As the credits begin we read: "A Serious Film."
But before you believe that, consider that what it really means is this is a "Yahoo Serious Film!"
If you've never heard of Yahoo Serious, join the club. But soon that name may be as familiar as Paul Hogan.
Serious is the star/director/writer/co-producer of "Young Einstein," the latest in Australian film imports and the movie that may break the "Airplane!" record for anachronisms.
Apparently taking place in some parallel universe, "Young Einstein" is set in 1905 and begins in Tasmania, the island off the coast of Australia.
Young Albert Einstein (Serious) can't seem to get the hang of working on his parents' apple farm, though his mother and father try to encourage him.

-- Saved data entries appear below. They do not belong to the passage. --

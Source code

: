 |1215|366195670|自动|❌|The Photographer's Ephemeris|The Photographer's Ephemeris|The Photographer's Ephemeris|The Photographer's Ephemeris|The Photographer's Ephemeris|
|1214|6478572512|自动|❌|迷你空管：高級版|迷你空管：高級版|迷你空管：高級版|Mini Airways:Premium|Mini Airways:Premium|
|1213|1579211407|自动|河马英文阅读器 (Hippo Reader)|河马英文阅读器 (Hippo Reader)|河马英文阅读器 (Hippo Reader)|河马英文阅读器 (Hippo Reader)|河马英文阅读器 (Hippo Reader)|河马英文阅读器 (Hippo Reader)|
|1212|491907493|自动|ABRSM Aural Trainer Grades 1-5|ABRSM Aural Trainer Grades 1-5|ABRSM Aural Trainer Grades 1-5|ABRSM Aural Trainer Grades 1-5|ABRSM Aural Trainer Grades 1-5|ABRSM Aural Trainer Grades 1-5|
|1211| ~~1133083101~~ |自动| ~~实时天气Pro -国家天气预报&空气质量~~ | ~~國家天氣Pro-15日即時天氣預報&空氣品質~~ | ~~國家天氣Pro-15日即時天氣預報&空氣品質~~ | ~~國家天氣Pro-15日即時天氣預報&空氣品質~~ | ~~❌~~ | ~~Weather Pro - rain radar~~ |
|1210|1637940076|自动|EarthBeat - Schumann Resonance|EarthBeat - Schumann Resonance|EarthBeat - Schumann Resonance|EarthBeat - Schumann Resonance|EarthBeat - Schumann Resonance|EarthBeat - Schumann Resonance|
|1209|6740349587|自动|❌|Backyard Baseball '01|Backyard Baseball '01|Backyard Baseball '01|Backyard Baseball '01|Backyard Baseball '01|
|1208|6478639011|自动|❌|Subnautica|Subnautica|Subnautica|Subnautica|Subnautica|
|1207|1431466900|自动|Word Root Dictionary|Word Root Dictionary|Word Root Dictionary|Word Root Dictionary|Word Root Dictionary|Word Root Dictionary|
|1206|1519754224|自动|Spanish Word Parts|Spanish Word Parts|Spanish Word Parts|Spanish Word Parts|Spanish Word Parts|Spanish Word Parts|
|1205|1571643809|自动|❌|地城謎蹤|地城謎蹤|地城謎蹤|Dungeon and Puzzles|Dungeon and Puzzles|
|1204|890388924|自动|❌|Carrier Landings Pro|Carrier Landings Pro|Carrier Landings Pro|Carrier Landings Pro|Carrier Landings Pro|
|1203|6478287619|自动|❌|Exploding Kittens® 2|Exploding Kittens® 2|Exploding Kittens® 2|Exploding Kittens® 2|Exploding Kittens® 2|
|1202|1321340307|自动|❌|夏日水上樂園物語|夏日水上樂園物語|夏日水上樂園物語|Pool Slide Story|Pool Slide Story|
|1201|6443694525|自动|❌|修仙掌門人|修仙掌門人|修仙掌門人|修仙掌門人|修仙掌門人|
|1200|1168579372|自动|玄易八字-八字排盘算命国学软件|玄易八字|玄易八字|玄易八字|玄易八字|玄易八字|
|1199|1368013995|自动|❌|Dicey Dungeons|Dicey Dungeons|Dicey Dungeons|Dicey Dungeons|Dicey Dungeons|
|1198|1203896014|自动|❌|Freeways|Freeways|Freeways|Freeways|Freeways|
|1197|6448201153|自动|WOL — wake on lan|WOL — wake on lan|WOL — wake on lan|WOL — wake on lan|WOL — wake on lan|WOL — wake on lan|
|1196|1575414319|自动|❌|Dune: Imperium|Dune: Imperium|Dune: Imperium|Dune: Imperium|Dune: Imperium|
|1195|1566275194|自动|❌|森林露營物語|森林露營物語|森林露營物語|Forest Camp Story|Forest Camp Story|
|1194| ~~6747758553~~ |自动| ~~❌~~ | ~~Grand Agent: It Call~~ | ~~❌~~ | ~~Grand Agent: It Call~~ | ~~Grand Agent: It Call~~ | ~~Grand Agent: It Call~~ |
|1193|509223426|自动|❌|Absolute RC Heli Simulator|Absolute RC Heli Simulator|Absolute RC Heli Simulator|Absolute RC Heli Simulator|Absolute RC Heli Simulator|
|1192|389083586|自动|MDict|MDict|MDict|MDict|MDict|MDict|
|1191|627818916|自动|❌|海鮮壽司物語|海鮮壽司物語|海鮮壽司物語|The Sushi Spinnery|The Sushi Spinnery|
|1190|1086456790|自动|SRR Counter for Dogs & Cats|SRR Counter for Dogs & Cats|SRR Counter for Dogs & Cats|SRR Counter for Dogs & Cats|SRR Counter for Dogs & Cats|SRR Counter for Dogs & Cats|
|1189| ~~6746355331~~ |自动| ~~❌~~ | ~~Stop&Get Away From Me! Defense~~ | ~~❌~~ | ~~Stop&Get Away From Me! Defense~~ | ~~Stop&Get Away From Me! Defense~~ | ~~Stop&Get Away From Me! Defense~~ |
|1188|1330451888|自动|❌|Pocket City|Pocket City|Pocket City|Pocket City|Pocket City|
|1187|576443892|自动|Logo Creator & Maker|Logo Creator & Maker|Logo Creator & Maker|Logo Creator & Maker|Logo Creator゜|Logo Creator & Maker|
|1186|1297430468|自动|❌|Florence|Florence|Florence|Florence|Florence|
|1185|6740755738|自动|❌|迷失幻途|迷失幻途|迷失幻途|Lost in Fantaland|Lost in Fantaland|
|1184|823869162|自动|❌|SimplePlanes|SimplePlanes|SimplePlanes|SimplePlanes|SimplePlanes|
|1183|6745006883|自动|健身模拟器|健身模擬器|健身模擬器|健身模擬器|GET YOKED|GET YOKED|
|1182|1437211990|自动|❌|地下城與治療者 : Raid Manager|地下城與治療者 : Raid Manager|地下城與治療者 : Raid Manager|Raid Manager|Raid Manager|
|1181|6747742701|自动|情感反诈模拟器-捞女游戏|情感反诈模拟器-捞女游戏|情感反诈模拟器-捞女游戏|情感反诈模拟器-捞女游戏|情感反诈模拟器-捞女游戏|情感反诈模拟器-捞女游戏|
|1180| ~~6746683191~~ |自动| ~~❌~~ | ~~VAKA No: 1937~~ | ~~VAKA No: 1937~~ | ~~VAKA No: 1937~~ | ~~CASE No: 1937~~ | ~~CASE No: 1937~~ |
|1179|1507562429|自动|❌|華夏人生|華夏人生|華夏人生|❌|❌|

Eventually he reveals himself to be "a scientist," inventing the theory of relativity for the purpose of putting bubbles in beer and turning his classical violin into an electric guitar, inventing "roll and rock."

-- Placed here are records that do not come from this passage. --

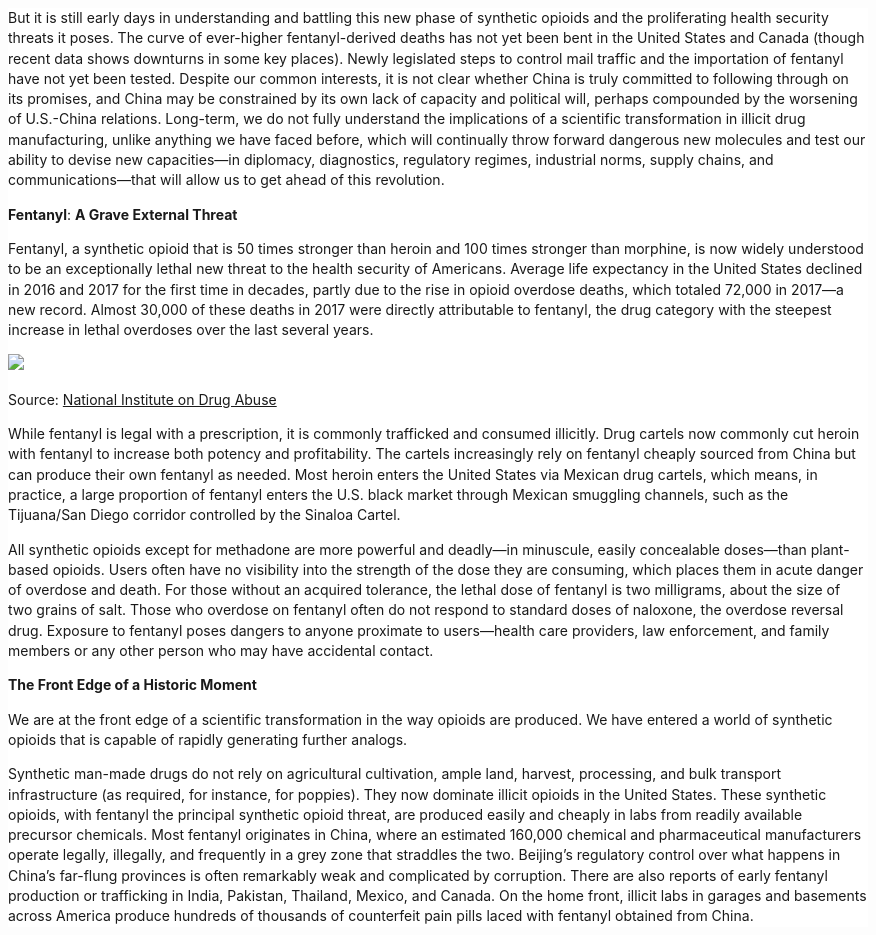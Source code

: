 But it is still early days in understanding and battling this new phase of synthetic opioids and the proliferating health security threats it poses. The curve of ever-higher fentanyl-derived deaths has not yet been bent in the United States and Canada (though recent data shows downturns in some key places). Newly legislated steps to control mail traffic and the importation of fentanyl have not yet been tested. Despite our common interests, it is not clear whether China is truly committed to following through on its promises, and China may be constrained by its own lack of capacity and political will, perhaps compounded by the worsening of U.S.-China relations. Long-term, we do not fully understand the implications of a scientific transformation in illicit drug manufacturing, unlike anything we have faced before, which will continually throw forward dangerous new molecules and test our ability to devise new capacities—in diplomacy, diagnostics, regulatory regimes, industrial norms, supply chains, and communications—that will allow us to get ahead of this revolution.

**Fentanyl**: **A Grave External Threat**

Fentanyl, a synthetic opioid that is 50 times stronger than heroin and 100 times stronger than morphine, is now widely understood to be an exceptionally lethal new threat to the health security of Americans. Average life expectancy in the United States declined in 2016 and 2017 for the first time in decades, partly due to the rise in opioid overdose deaths, which totaled 72,000 in 2017—a new record. Almost 30,000 of these deaths in 2017 were directly attributable to fentanyl, the drug category with the steepest increase in lethal overdoses over the last several years.

![](https://res.cloudinary.com/csisideaslab/image/upload/v1550094159/health-commission/graph_health.jpg)

Source: [National Institute on Drug Abuse](https://www.drugabuse.gov/related-topics/trends-statistics/overdose-death-rates)

While fentanyl is legal with a prescription, it is commonly trafficked and consumed illicitly. Drug cartels now commonly cut heroin with fentanyl to increase both potency and profitability. The cartels increasingly rely on fentanyl cheaply sourced from China but can produce their own fentanyl as needed. Most heroin enters the United States via Mexican drug cartels, which means, in practice, a large proportion of fentanyl enters the U.S. black market through Mexican smuggling channels, such as the Tijuana/San Diego corridor controlled by the Sinaloa Cartel.

All synthetic opioids except for methadone are more powerful and deadly—in minuscule, easily concealable doses—than plant-based opioids. Users often have no visibility into the strength of the dose they are consuming, which places them in acute danger of overdose and death. For those without an acquired tolerance, the lethal dose of fentanyl is two milligrams, about the size of two grains of salt. Those who overdose on fentanyl often do not respond to standard doses of naloxone, the overdose reversal drug. Exposure to fentanyl poses dangers to anyone proximate to users—health care providers, law enforcement, and family members or any other person who may have accidental contact.

**The Front Edge of a Historic Moment**

We are at the front edge of a scientific transformation in the way opioids are produced. We have entered a world of synthetic opioids that is capable of rapidly generating further analogs.

Synthetic man-made drugs do not rely on agricultural cultivation, ample land, harvest, processing, and bulk transport infrastructure (as required, for instance, for poppies). They now dominate illicit opioids in the United States. These synthetic opioids, with fentanyl the principal synthetic opioid threat, are produced easily and cheaply in labs from readily available precursor chemicals. Most fentanyl originates in China, where an estimated 160,000 chemical and pharmaceutical manufacturers operate legally, illegally, and frequently in a grey zone that straddles the two. Beijing’s regulatory control over what happens in China’s far-flung provinces is often remarkably weak and complicated by corruption. There are also reports of early fentanyl production or trafficking in India, Pakistan, Thailand, Mexico, and Canada. On the home front, illicit labs in garages and basements across America produce hundreds of thousands of counterfeit pain pills laced with fentanyl obtained from China.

When he travels to Sydney to patent his theory he encounters his first love, Marie Curie (Odile Le Clezio), along with the corrupt head of the patent office, Preston Preston (John Howard).
Einstein gets a room in a cheap hotel, where the local prostitutes woo him to no avail, and soon Preston has stolen Einstein's theory for the purpose of making money from a new brewery. To get Einstein out of the way he has him placed in an insane asylum.
But that hardly seems any different from the world at large in this film.
Ultimately, at a climax set at the Science Academy Awards in Paris, Serious uses rock 'n' roll to save the day. Among the guests are Darwin, Edison, Freud, Marconi and the Wright Brothers. (But "Young Einstein," of course, owes more to the spirit of the Marx Brothers.)
This film is nothing if not off the wall, and how you respond may depend entirely on how funny you find that kind of humor. And how much you enjoy Serious' own charm, a boyish goof with wild hair. (My kids, ranging in age from 8 to 16, all loved it.)
My favorite moments were the throwaway bits, such as Mother Einstein knitting directly from a live sheep, Albert's habit of taking a single bite of an apple and throwing it over his shoulder and, in a scene water-conservationists should love, washing dishes in his own bathwater.
And just in case there's any doubt that this is all like a live-action Warner Bros. cartoon, there's a little "Tasmanian Devil" wandering around that is for all the world just like the one that used to terrorize Bugs Bunny.
Though there are draggy moments, some of this is very funny.
But then I liked "Pee-wee's Big Adventure," too.
"Young Einstein" is rated PG, but there's nothing that's really offensive — not the prostitutes that Einstein innocently rebuffs, not the nude backsides of male inmates in the asylum and not the brief moment of Marie starting to undress for bed. None of these things lasts very long before Serious is doing a pratfall to make you forget them.